Ejercicio con las fórmulas del policial
Lo mejor del nuevo largometraje de Gustavo Postiglione (Rosario, 1963) está en su comienzo y su final.
Se inicia con un plano secuencia en el interior de un gimnasio de boxeo registrando la conversación entre dos personajes, de quienes, al salir del lugar, la cámara se desvía para pasar al punto de vista de una pareja armada que se acercará para matarlos. El amable recorrido finaliza en un plano fijo (previo a la buena presentación de los títulos), mientras se escucha la simpática charla entre esos dos hombres de los que pocos sabemos: uno de ellos explica, precisamente, qué es un plano secuencia (habría que decirle que no sirve sólo para mostrar virtuosismo sino que cumple, o debería cumplir, una función narrativa y dramática concreta), el otro le pide una lista de películas que apelen a ese recurso y ambos parecen interesados en mejorar su formación como cinéfilos.
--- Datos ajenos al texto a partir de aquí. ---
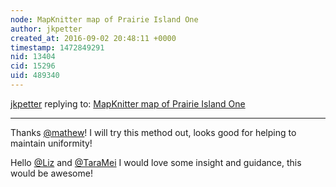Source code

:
 ```yaml
---
node: MapKnitter map of Prairie Island One
author: jkpetter
created_at: 2016-09-02 20:48:11 +0000
timestamp: 1472849291
nid: 13404
cid: 15296
uid: 489340
---
```




[jkpetter](../profile/jkpetter) replying to: [MapKnitter map of Prairie Island One](../notes/jkpetter/08-29-2016/mapknitter-map-of-prairie-island-one)

----
Thanks [@mathew](/profile/mathew)! I will try this method out, looks good for helping to maintain uniformity!

Hello [@Liz](/profile/Liz) and [@TaraMei](/profile/TaraMei) I would love some insight and guidance, this would be awesome! 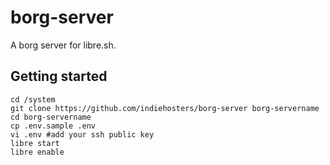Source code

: # borg-server

A borg server for libre.sh.

## Getting started

```
cd /system
git clone https://github.com/indiehosters/borg-server borg-servername
cd borg-servername
cp .env.sample .env
vi .env #add your ssh public key
libre start
libre enable
```
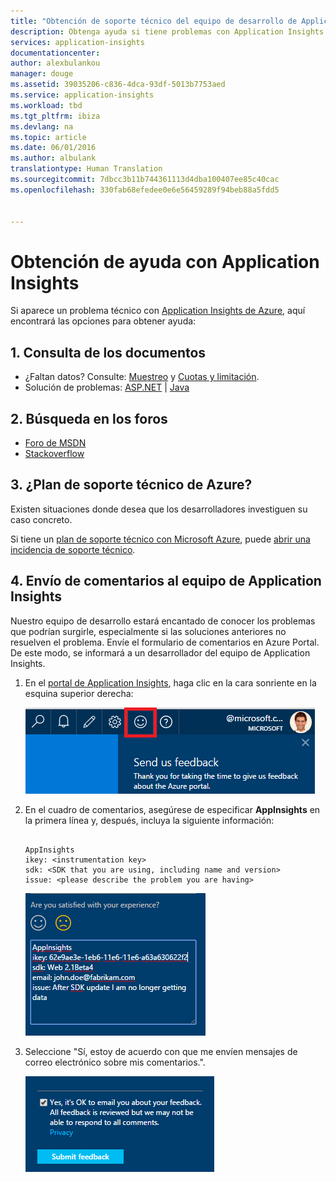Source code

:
 ```yaml
---
title: "Obtención de soporte técnico del equipo de desarrollo de Application Insights | Microsoft Docs"
description: Obtenga ayuda si tiene problemas con Application Insights.
services: application-insights
documentationcenter: 
author: alexbulankou
manager: douge
ms.assetid: 39035206-c836-4dca-93df-5013b7753aed
ms.service: application-insights
ms.workload: tbd
ms.tgt_pltfrm: ibiza
ms.devlang: na
ms.topic: article
ms.date: 06/01/2016
ms.author: albulank
translationtype: Human Translation
ms.sourcegitcommit: 7dbcc3b11b744361113d4dba100407ee85c40cac
ms.openlocfilehash: 330fab68efedee0e6e56459289f94beb88a5fdd5


---
```

# <a name="get-help-with-application-insights"></a>Obtención de ayuda con Application Insights
Si aparece un problema técnico con [Application Insights de Azure](app-insights-overview.md), aquí encontrará las opciones para obtener ayuda:

## <a name="1-check-the-documents"></a>1. Consulta de los documentos
* ¿Faltan datos? Consulte: [Muestreo](app-insights-sampling.md) y [Cuotas y limitación](app-insights-pricing.md).
* Solución de problemas: [ASP.NET](app-insights-troubleshoot-faq.md) | [Java](app-insights-java-troubleshoot.md)

## <a name="2-search-the-forums"></a>2. Búsqueda en los foros
* [Foro de MSDN](https://social.msdn.microsoft.com/Forums/vstudio/home?forum=ApplicationInsights)
* [Stackoverflow](http://stackoverflow.com/questions/tagged/ms-application-insights)

## <a name="3-azure-support-plan"></a>3. ¿Plan de soporte técnico de Azure?
Existen situaciones donde desea que los desarrolladores investiguen su caso concreto. 

Si tiene un [plan de soporte técnico con Microsoft Azure](https://azure.microsoft.com/support/plans/), puede [abrir una incidencia de soporte técnico](https://portal.azure.com/?#blade/Microsoft_Azure_Support/HelpAndSupportBlade).

## <a name="4-feedback-to-the-application-insights-team"></a>4. Envío de comentarios al equipo de Application Insights
Nuestro equipo de desarrollo estará encantado de conocer los problemas que podrían surgirle, especialmente si las soluciones anteriores no resuelven el problema. Envíe el formulario de comentarios en Azure Portal. De este modo, se informará a un desarrollador del equipo de Application Insights.

1. En el [portal de Application Insights](https://portal.azure.com), haga clic en la cara sonriente en la esquina superior derecha:  
   
    ![Botón de comentarios](./media/app-insights-get-dev-support/01.png)   
2. En el cuadro de comentarios, asegúrese de especificar **AppInsights** en la primera línea y, después, incluya la siguiente información:   
   
    ```
   
    AppInsights   
    ikey: <instrumentation key>   
    sdk: <SDK that you are using, including name and version>  
    issue: <please describe the problem you are having>
   
    ```   
   
    ![Cuadro de diálogo de comentarios](./media/app-insights-get-dev-support/02.png)   
3. Seleccione "Sí, estoy de acuerdo con que me envíen mensajes de correo electrónico sobre mis comentarios.". 
   
    ![Sección de envío](./media/app-insights-get-dev-support/03.png)  






<!--HONumber=Nov16_HO3-->


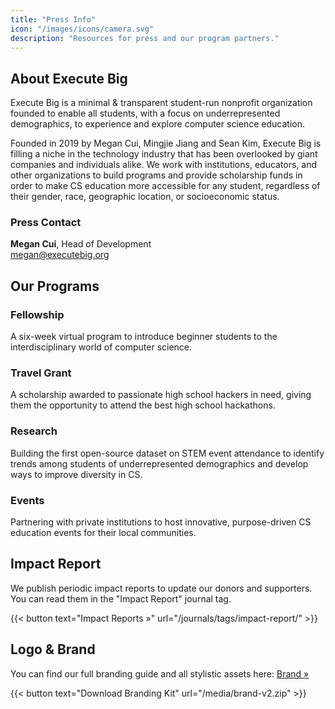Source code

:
 ```yaml
---
title: "Press Info"
icon: "/images/icons/camera.svg"
description: "Resources for press and our program partners."
---
```


## About Execute Big

Execute Big is a minimal & transparent student-run nonprofit organization founded to enable all students, with a focus on underrepresented demographics, to experience and explore computer science education.

Founded in 2019 by Megan Cui, Mingjie Jiang and Sean Kim, Execute Big is filling a niche in the technology industry that has been overlooked by giant companies and individuals alike. We work with institutions, educators, and other organizations to build programs and provide scholarship funds in order to make CS education more accessible for any student, regardless of their gender, race, geographic location, or socioeconomic status.

### Press Contact  
**Megan Cui**, Head of Development  
megan@executebig.org  

## Our Programs

### Fellowship

A six-week virtual program to introduce beginner students to the interdisciplinary world of computer science.

### Travel Grant

A scholarship awarded to passionate high school hackers in need, giving them the opportunity to attend the best high school hackathons.

### Research

Building the first open-source dataset on STEM event attendance to identify trends among students of underrepresented demographics and develop ways to improve diversity in CS.

### Events

Partnering with private institutions to host innovative, purpose-driven CS education events for their local communities.

## Impact Report

We publish periodic impact reports to update our donors and supporters. You can read them in the "Impact Report" journal tag.

{{< button text="Impact Reports »" url="/journals/tags/impact-report/" >}}

## Logo & Brand

You can find our full branding guide and all stylistic assets here: [Brand »](/brand)

{{< button text="Download Branding Kit" url="/media/brand-v2.zip" >}}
No sólo por esto, sino por el tono amigable con el que se hablan y les hablan a quienes resultarán sus asesinos, uno lamenta que salgan tan pronto de la historia.
El final, por su parte –y sin adelantar demasiado, ya que se trata de un relato clásico de esos que develan misterios en el desenlace–, despliega una sucesión de planos breves, bien resueltos, casi sin diálogos y con cierta intensidad. En ese tramo salen a la luz intenciones ocultas de algunos personajes e incluso los personajes mismos, ya que están filmados en exteriores y a la luz del día.
El resto del film es más híbrido, con altibajos que desorientan un poco en cuanto a estilo e intenciones. Hay momentos entre los jóvenes hermanos Mabel y Bruno que se sienten creíbles, gracias al esfuerzo de María Celia Ferrero (cuyo encanto ocasionalmente se diluye, al verse exigida a difíciles cambios de registro) y Juan Nemirovsky (el fotogénico protagonista de Los teleféricos). Por el contrario, salvo en el final, lucen desmañadas las intervenciones del mafioso Antonio, en buena parte por la caracterización de un Norman Briski más grotesco que temible, rodeado de sospechosos caricaturescos en un bar que no parece tener vida propia. La recurrencia a juguetes y recuerdos de la infancia ayuda a sugerir un estado de inocencia perdida para intuir el pasado de esos chicos grandes, pero la cámara sigue de cerca a ambos hermanos preocupándose más por lo que (se) dicen en voz alta que por lo que sus rostros o sus cuerpos dicen: en El asadito (1999), el vagabundeo de la cámara reflejaba el desplazamiento de divagues sin rumbo de un grupo de amigos; acá, en cambio, no parece muy funcional el empleo del mismo recurso. A su vez, Elli Medeiros (cantante y actriz uruguaya que ha trabajado bajo las órdenes de Olivier Assayas, Philippe Garrel, Eric Rohmer y el argentino Pablo Trapero, en Leonera) aporta una imagen glamorosa, propia de las mujeres del cine negro, pero su discusión a los gritos con Mabel y Bruno remite inmediatamente a los estallidos dramáticos habituales en nuestra televisión, medio al que también recuerdan los inserts con tomas de la ciudad para indicar dónde se desarrolla la acción paredes adentro.
Con este nuevo trabajo (del que es guionista, director, autor de casi toda la banda sonora e incluso actor), Postiglione vuelve a mostrar su gusto por crear personajes, escribir diálogos más o menos ocurrentes y jugar con las posibilidades (saltos temporales, sorpresas finales) que puede ofrecer el entramado de un guión, antes que por explorar las formas que le ofrece el lenguaje cinematográfico o depurar lo que se va consiguiendo en términos visuales; tal vez por eso no se ha mostrado incómodo, últimamente, en el teatro y la ficción televisiva. Hay en Brisas heladas algo de modesto ejercicio sobre tópicos del policial, de adultos jugando como chicos a delincuentes y policías, sin demasiado rigor pero tampoco pretensiones ni altisonancia.